What "table" are you referring to?  More out of curiousity than anything.  Voltage drop is calculated using ohms law, E=IR, the voltage you are running at doesn't really matter-until you try to calculate the "percentage" of voltage drop.  What is important to know is the current flowing through each conductor.  If you are running 120 V equipment from a 14-50R spider box, it  is presumably reasonably well balanced between the 2 phases-the voltage drop you would be concerned with is the more heavily loaded side (and remember-you are really concerned with peak load because that is when voltage drop will be the largest.)
Title: Re: Voltage drop question
Post by: Mark Cadwallader on April 14, 2017, 12:53:27 am
What "table" are you referring to?  More out of curiousity than anything.  Voltage drop is calculated using ohms law, E=IR, the voltage you are running at doesn't really matter-until you try to calculate the "percentage" of voltage drop.  What is important to know is the current flowing through each conductor.  If you are running 120 V equipment from a 14-50R spider box, it  is presumably reasonably well balanced between the 2 phases-the voltage drop you would be concerned with is the more heavily loaded side (and remember-you are really concerned with peak load because that is when voltage drop will be the largest.)

Pocket Ref, 3rd Ed., by Thomas J Glover.
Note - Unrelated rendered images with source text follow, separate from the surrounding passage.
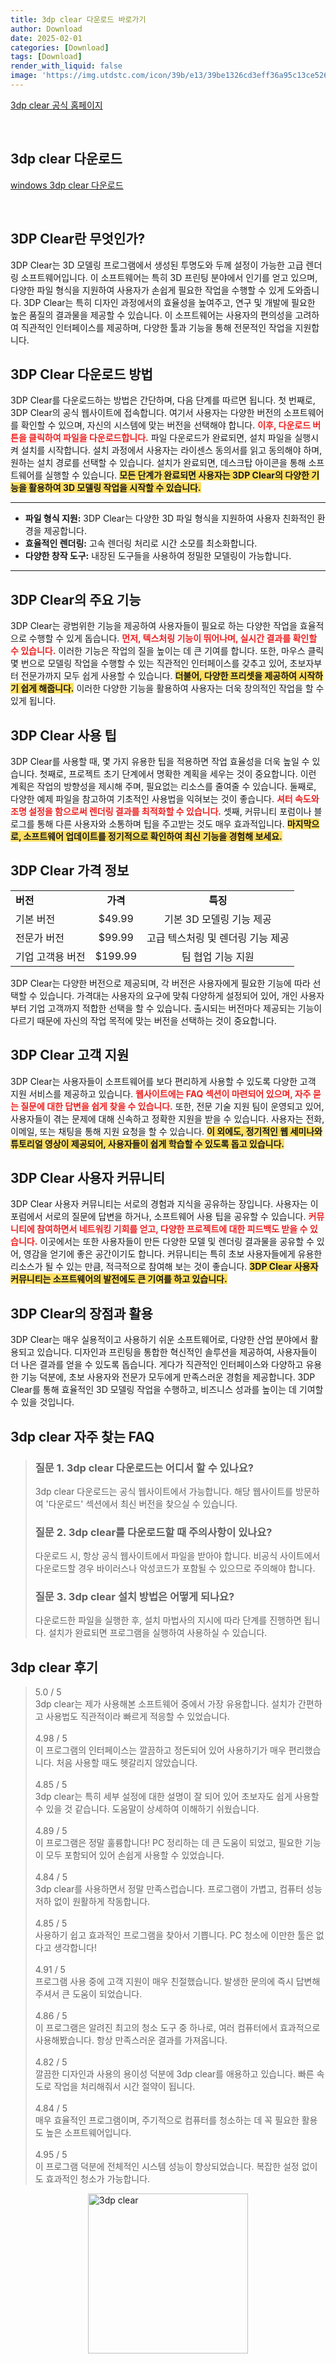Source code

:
 ```yaml
---
title: 3dp clear 다운로드 바로가기
author: Download
date: 2025-02-01
categories: [Download]
tags: [Download]
render_with_liquid: false
image: 'https://img.utdstc.com/icon/39b/e13/39be1326cd3eff36a95c13ce526fcc5ccb9a696c56e8a99210877d905855bc91:100'
---
```

<p><a class='click-button' title='3dp clear' href='https://www.3dpchip.com/3dp/cleaner_down_kor.php' rel='nofollow'>3dp clear 공식 홈페이지</a></p><br>
<h2 id='3dp clear_다운로드'>3dp clear 다운로드</h2>
<p><a class="click-button windows" title="3dp clear 다운로드" href="https://www.3dpchip.com/3DP_Cleaner_v1412.exe" rel="nofollow">windows 3dp clear 다운로드</a></p><br>


<h2 id='3dp_clear_소개'>3DP Clear란 무엇인가?</h2>

<p>3DP Clear는 3D 모델링 프로그램에서 생성된 투명도와 두께 설정이 가능한 고급 렌더링 소프트웨어입니다. 이 소프트웨어는 특히 3D 프린팅 분야에서 인기를 얻고 있으며, 다양한 파일 형식을 지원하여 사용자가 손쉽게 필요한 작업을 수행할 수 있게 도와줍니다. 3DP Clear는 특히 디자인 과정에서의 효율성을 높여주고, 연구 및 개발에 필요한 높은 품질의 결과물을 제공할 수 있습니다. 이 소프트웨어는 사용자의 편의성을 고려하여 직관적인 인터페이스를 제공하며, 다양한 툴과 기능을 통해 전문적인 작업을 지원합니다.</p>

<h2 id='3dp_clear_다운로드방법'>3DP Clear 다운로드 방법</h2>

<p>3DP Clear를 다운로드하는 방법은 간단하며, 다음 단계를 따르면 됩니다. 첫 번째로, 3DP Clear의 공식 웹사이트에 접속합니다. 여기서 사용자는 다양한 버전의 소프트웨어를 확인할 수 있으며, 자신의 시스템에 맞는 버전을 선택해야 합니다. <b><span style="color: #ee2323;">이후, 다운로드 버튼을 클릭하여 파일을 다운로드합니다.</span></b> 파일 다운로드가 완료되면, 설치 파일을 실행시켜 설치를 시작합니다. 설치 과정에서 사용자는 라이센스 동의서를 읽고 동의해야 하며, 원하는 설치 경로를 선택할 수 있습니다. 설치가 완료되면, 데스크탑 아이콘을 통해 소프트웨어를 실행할 수 있습니다. <b><span style="background-color: #ffe066;">모든 단계가 완료되면 사용자는 3DP Clear의 다양한 기능을 활용하여 3D 모델링 작업을 시작할 수 있습니다.</span></b></p>

<hr />

<ul>
    <li><b>파일 형식 지원:</b> 3DP Clear는 다양한 3D 파일 형식을 지원하여 사용자 친화적인 환경을 제공합니다.</li>
    <li><b>효율적인 렌더링:</b> 고속 렌더링 처리로 시간 소모를 최소화합니다.</li>
    <li><b>다양한 창작 도구:</b> 내장된 도구들을 사용하여 정밀한 모델링이 가능합니다.</li>
</ul>

<hr />

<h2 id='3dp_clear_주요기능'>3DP Clear의 주요 기능</h2>

<p>3DP Clear는 광범위한 기능을 제공하여 사용자들이 필요로 하는 다양한 작업을 효율적으로 수행할 수 있게 돕습니다. <b><span style="color: #ee2323;">먼저, 텍스처링 기능이 뛰어나며, 실시간 결과를 확인할 수 있습니다.</span></b> 이러한 기능은 작업의 질을 높이는 데 큰 기여를 합니다. 또한, 마우스 클릭 몇 번으로 모델링 작업을 수행할 수 있는 직관적인 인터페이스를 갖추고 있어, 초보자부터 전문가까지 모두 쉽게 사용할 수 있습니다. <b><span style="background-color: #ffe066;">더불어, 다양한 프리셋을 제공하여 시작하기 쉽게 해줍니다.</span></b> 이러한 다양한 기능을 활용하여 사용자는 더욱 창의적인 작업을 할 수 있게 됩니다.</p>

<h2 id='3dp_clear_사용팁'>3DP Clear 사용 팁</h2>

<p>3DP Clear를 사용할 때, 몇 가지 유용한 팁을 적용하면 작업 효율성을 더욱 높일 수 있습니다. 첫째로, 프로젝트 초기 단계에서 명확한 계획을 세우는 것이 중요합니다. 이런 계획은 작업의 방향성을 제시해 주며, 필요없는 리소스를 줄여줄 수 있습니다. 둘째로, 다양한 예제 파일을 참고하여 기초적인 사용법을 익혀보는 것이 좋습니다. <b><span style="color: #ee2323;">셔터 속도와 조명 설정을 함으로써 렌더링 결과를 최적화할 수 있습니다.</span></b> 셋째, 커뮤니티 포럼이나 블로그를 통해 다른 사용자와 소통하며 팁을 주고받는 것도 매우 효과적입니다. <b><span style="background-color: #ffe066;">마지막으로, 소프트웨어 업데이트를 정기적으로 확인하여 최신 기능을 경험해 보세요.</span></b></p>

<h2 id='3dp_clear_가격정보'>3DP Clear 가격 정보</h2>

<table>
    <tr>
        <td><b>버전</b></td>
        <td style="text-align: center;"><b>가격</b></td>
        <td style="text-align: center;"><b>특징</b></td>
    </tr>
    <tr>
        <td>기본 버전</td>
        <td style="text-align: center;">$49.99</td>
        <td style="text-align: center;">기본 3D 모델링 기능 제공</td>
    </tr>
    <tr>
        <td>전문가 버전</td>
        <td style="text-align: center;">$99.99</td>
        <td style="text-align: center;">고급 텍스처링 및 렌더링 기능 제공</td>
    </tr>
    <tr>
        <td>기업 고객용 버전</td>
        <td style="text-align: center;">$199.99</td>
        <td style="text-align: center;">팀 협업 기능 지원</td>
    </tr>
</table>

<p>3DP Clear는 다양한 버전으로 제공되며, 각 버전은 사용자에게 필요한 기능에 따라 선택할 수 있습니다. 가격대는 사용자의 요구에 맞춰 다양하게 설정되어 있어, 개인 사용자부터 기업 고객까지 적합한 선택을 할 수 있습니다. 출시되는 버전마다 제공되는 기능이 다르기 때문에 자신의 작업 목적에 맞는 버전을 선택하는 것이 중요합니다.</p>

<h2 id='3dp_clear_고객지원'>3DP Clear 고객 지원</h2>

<p>3DP Clear는 사용자들이 소프트웨어를 보다 편리하게 사용할 수 있도록 다양한 고객 지원 서비스를 제공하고 있습니다. <b><span style="color: #ee2323;">웹사이트에는 FAQ 섹션이 마련되어 있으며, 자주 묻는 질문에 대한 답변을 쉽게 찾을 수 있습니다.</span></b> 또한, 전문 기술 지원 팀이 운영되고 있어, 사용자들이 겪는 문제에 대해 신속하고 정확한 지원을 받을 수 있습니다. 사용자는 전화, 이메일, 또는 채팅을 통해 지원 요청을 할 수 있습니다. <b><span style="background-color: #ffe066;">이 외에도, 정기적인 웹 세미나와 튜토리얼 영상이 제공되어, 사용자들이 쉽게 학습할 수 있도록 돕고 있습니다.</span></b></p>

<h2 id='3dp_clear_커뮤니티'>3DP Clear 사용자 커뮤니티</h2>

<p>3DP Clear 사용자 커뮤니티는 서로의 경험과 지식을 공유하는 장입니다. 사용자는 이 포럼에서 서로의 질문에 답변을 하거나, 소프트웨어 사용 팁을 공유할 수 있습니다. <b><span style="color: #ee2323;">커뮤니티에 참여하면서 네트워킹 기회를 얻고, 다양한 프로젝트에 대한 피드백도 받을 수 있습니다.</span></b> 이곳에서는 또한 사용자들이 만든 다양한 모델 및 렌더링 결과물을 공유할 수 있어, 영감을 얻기에 좋은 공간이기도 합니다. 커뮤니티는 특히 초보 사용자들에게 유용한 리소스가 될 수 있는 만큼, 적극적으로 참여해 보는 것이 좋습니다. <b><span style="background-color: #ffe066;">3DP Clear 사용자 커뮤니티는 소프트웨어의 발전에도 큰 기여를 하고 있습니다.</span></b></p>

<h2 id='3dp_clear_결론'>3DP Clear의 장점과 활용</h2>

<p>3DP Clear는 매우 실용적이고 사용하기 쉬운 소프트웨어로, 다양한 산업 분야에서 활용되고 있습니다. 디자인과 프린팅을 통합한 혁신적인 솔루션을 제공하여, 사용자들이 더 나은 결과를 얻을 수 있도록 돕습니다. 게다가 직관적인 인터페이스와 다양하고 유용한 기능 덕분에, 초보 사용자와 전문가 모두에게 만족스러운 경험을 제공합니다. 3DP Clear를 통해 효율적인 3D 모델링 작업을 수행하고, 비즈니스 성과를 높이는 데 기여할 수 있을 것입니다.</p>


<h2 id='3dp clear_자주_찾는_FAQ'>3dp clear 자주 찾는 FAQ</h2>
<div itemscope="" itemtype="https://schema.org/FAQPage"> <blockquote> <div itemscope="" itemprop="mainEntity" itemtype="https://schema.org/Question"> <h3 itemprop="name">질문 1. 3dp clear 다운로드는 어디서 할 수 있나요?</h3> <div itemscope="" itemprop="acceptedAnswer" itemtype="https://schema.org/Answer"> <span itemprop="text"> <p>3dp clear 다운로드는 공식 웹사이트에서 가능합니다. 해당 웹사이트를 방문하여 '다운로드' 섹션에서 최신 버전을 찾으실 수 있습니다.</p> </span> </div> </div> <div itemscope="" itemprop="mainEntity" itemtype="https://schema.org/Question"> <h3 itemprop="name">질문 2. 3dp clear를 다운로드할 때 주의사항이 있나요?</h3> <div itemscope="" itemprop="acceptedAnswer" itemtype="https://schema.org/Answer"> <span itemprop="text"> <p>다운로드 시, 항상 공식 웹사이트에서 파일을 받아야 합니다. 비공식 사이트에서 다운로드할 경우 바이러스나 악성코드가 포함될 수 있으므로 주의해야 합니다.</p> </span> </div> </div> <div itemscope="" itemprop="mainEntity" itemtype="https://schema.org/Question"> <h3 itemprop="name">질문 3. 3dp clear 설치 방법은 어떻게 되나요?</h3> <div itemscope="" itemprop="acceptedAnswer" itemtype="https://schema.org/Answer"> <span itemprop="text"> <p>다운로드한 파일을 실행한 후, 설치 마법사의 지시에 따라 단계를 진행하면 됩니다. 설치가 완료되면 프로그램을 실행하여 사용하실 수 있습니다.</p> </span> </div> </div> </blockquote> </div>
<h2 id='3dp clear_후기'>3dp clear 후기</h2>
<div itemscope itemtype="https://schema.org/Product">
  <blockquote>
  <div itemprop="review" itemscope itemtype="https://schema.org/Review">
      <div itemprop="reviewRating" itemscope itemtype="https://schema.org/Rating"> <span itemprop="ratingValue">5.0</span> / <span itemprop="bestRating">5</span> </div>
      <span itemprop="reviewBody">3dp clear는 제가 사용해본 소프트웨어 중에서 가장 유용합니다. 설치가 간편하고 사용법도 직관적이라 빠르게 적응할 수 있었습니다.</span>
  </div>
  <br>
  <div itemprop="review" itemscope itemtype="https://schema.org/Review">
      <div itemprop="reviewRating" itemscope itemtype="https://schema.org/Rating"> <span itemprop="ratingValue">4.98</span> / <span itemprop="bestRating">5</span> </div>
      <span itemprop="reviewBody">이 프로그램의 인터페이스는 깔끔하고 정돈되어 있어 사용하기가 매우 편리했습니다. 처음 사용할 때도 헷갈리지 않았습니다.</span>
  </div>
  <br>
  <div itemprop="review" itemscope itemtype="https://schema.org/Review">
      <div itemprop="reviewRating" itemscope itemtype="https://schema.org/Rating"> <span itemprop="ratingValue">4.85</span> / <span itemprop="bestRating">5</span> </div>
      <span itemprop="reviewBody">3dp clear는 특히 세부 설정에 대한 설명이 잘 되어 있어 초보자도 쉽게 사용할 수 있을 것 같습니다. 도움말이 상세하여 이해하기 쉬웠습니다.</span>
  </div>
  <br>
  <div itemprop="review" itemscope itemtype="https://schema.org/Review">
      <div itemprop="reviewRating" itemscope itemtype="https://schema.org/Rating"> <span itemprop="ratingValue">4.89</span> / <span itemprop="bestRating">5</span> </div>
      <span itemprop="reviewBody">이 프로그램은 정말 훌륭합니다! PC 정리하는 데 큰 도움이 되었고, 필요한 기능이 모두 포함되어 있어 손쉽게 사용할 수 있었습니다.</span>
  </div>
  <br>
  <div itemprop="review" itemscope itemtype="https://schema.org/Review">
      <div itemprop="reviewRating" itemscope itemtype="https://schema.org/Rating"> <span itemprop="ratingValue">4.84</span> / <span itemprop="bestRating">5</span> </div>
      <span itemprop="reviewBody">3dp clear를 사용하면서 정말 만족스럽습니다. 프로그램이 가볍고, 컴퓨터 성능 저하 없이 원활하게 작동합니다.</span>
  </div>
  <br>
  <div itemprop="review" itemscope itemtype="https://schema.org/Review">
      <div itemprop="reviewRating" itemscope itemtype="schema.org/Rating"> <span itemprop="ratingValue">4.85</span> / <span itemprop="bestRating">5</span> </div>
      <span itemprop="reviewBody">사용하기 쉽고 효과적인 프로그램을 찾아서 기쁩니다. PC 청소에 이만한 툴은 없다고 생각합니다!</span>
  </div>
  <br>
  <div itemprop="review" itemscope itemtype="https://schema.org/Review">
      <div itemprop="reviewRating" itemscope itemtype="https://schema.org/Rating"> <span itemprop="ratingValue">4.91</span> / <span itemprop="bestRating">5</span> </div>
      <span itemprop="reviewBody">프로그램 사용 중에 고객 지원이 매우 친절했습니다. 발생한 문의에 즉시 답변해주셔서 큰 도움이 되었습니다.</span>
  </div>
  <br>
  <div itemprop="review" itemscope itemtype="https://schema.org/Review">
      <div itemprop="reviewRating" itemscope itemtype="https://schema.org/Rating"> <span itemprop="ratingValue">4.86</span> / <span itemprop="bestRating">5</span> </div>
      <span itemprop="reviewBody">이 프로그램은 알려진 최고의 청소 도구 중 하나로, 여러 컴퓨터에서 효과적으로 사용해봤습니다. 항상 만족스러운 결과를 가져옵니다.</span>
  </div>
  <br>
  <div itemprop="review" itemscope itemtype="https://schema.org/Review">
      <div itemprop="reviewRating" itemscope itemtype="schema.org/Rating"> <span itemprop="ratingValue">4.82</span> / <span itemprop="bestRating">5</span> </div>
      <span itemprop="reviewBody">깔끔한 디자인과 사용의 용이성 덕분에 3dp clear를 애용하고 있습니다. 빠른 속도로 작업을 처리해줘서 시간 절약이 됩니다.</span>
  </div>
  <br>
  <div itemprop="review" itemscope itemtype="https://schema.org/Review">
      <div itemprop="reviewRating" itemscope itemtype="schema.org/Rating"> <span itemprop="ratingValue">4.84</span> / <span itemprop="bestRating">5</span> </div>
      <span itemprop="reviewBody">매우 효율적인 프로그램이며, 주기적으로 컴퓨터를 청소하는 데 꼭 필요한 활용도 높은 소프트웨어입니다.</span>
  </div>
  <br>
  <div itemprop="review" itemscope itemtype="https://schema.org/Review">
      <div itemprop="reviewRating" itemscope itemtype="schema.org/Rating"> <span itemprop="ratingValue">4.95</span> / <span itemprop="bestRating">5</span> </div>
      <span itemprop="reviewBody">이 프로그램 덕분에 전체적인 시스템 성능이 향상되었습니다. 복잡한 설정 없이도 효과적인 청소가 가능합니다.</span>
  </div>
  </blockquote>
</div>
<figure class="image" style="display: flex; justify-content: center; align-items: center; margin: 0;"><img src="https://img.utdstc.com/icon/39b/e13/39be1326cd3eff36a95c13ce526fcc5ccb9a696c56e8a99210877d905855bc91:100" alt="3dp clear" width="256" height="256" style="max-width: 100%; height: auto;"></figure>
Page 149; "Wire Size vs. Voltage Drop"; maximum footage @ 120 volts, 1 phase, 2% max voltage drop. Copper wire, solid, 2-conductor, K=11 (77*-121*F).   I recognize that I'm using stranded wire, but K=11 for stranded as well.  There is a similar table for 240 volts on the same page.

I have thought about being sure to balance the load between the two legs, and it "should be" fairly close.  Thank you, gents.
Title: Re: Voltage drop question
Post by: TJ (Tom) Cornish on April 14, 2017, 07:27:19 am
Pocket Ref, 3rd Ed., by Thomas J Glover. Page 149; "Wire Size vs. Voltage Drop"; maximum footage @ 120 volts, 1 phase, 2% max voltage drop. Copper wire, solid, 2-conductor, K=11 (77*-121*F).   I recognize that I'm using stranded wire, but K=11 for stranded as well.  There is a similar table for 240 volts on the same page.

I have thought about being sure to balance the load between the two legs, and it "should be" fairly close.  Thank you, gents.
Make sure you know if your calculator requires using the whole path length or just the simple distance - I.e. A 100' cord has 200' of circuit length.
Title: Re: Voltage drop question
Post by: Mike Sokol on April 14, 2017, 09:17:19 am
Make sure you know if your calculator requires using the whole path length or just the simple distance - I.e. A 100' cord has 200' of circuit length.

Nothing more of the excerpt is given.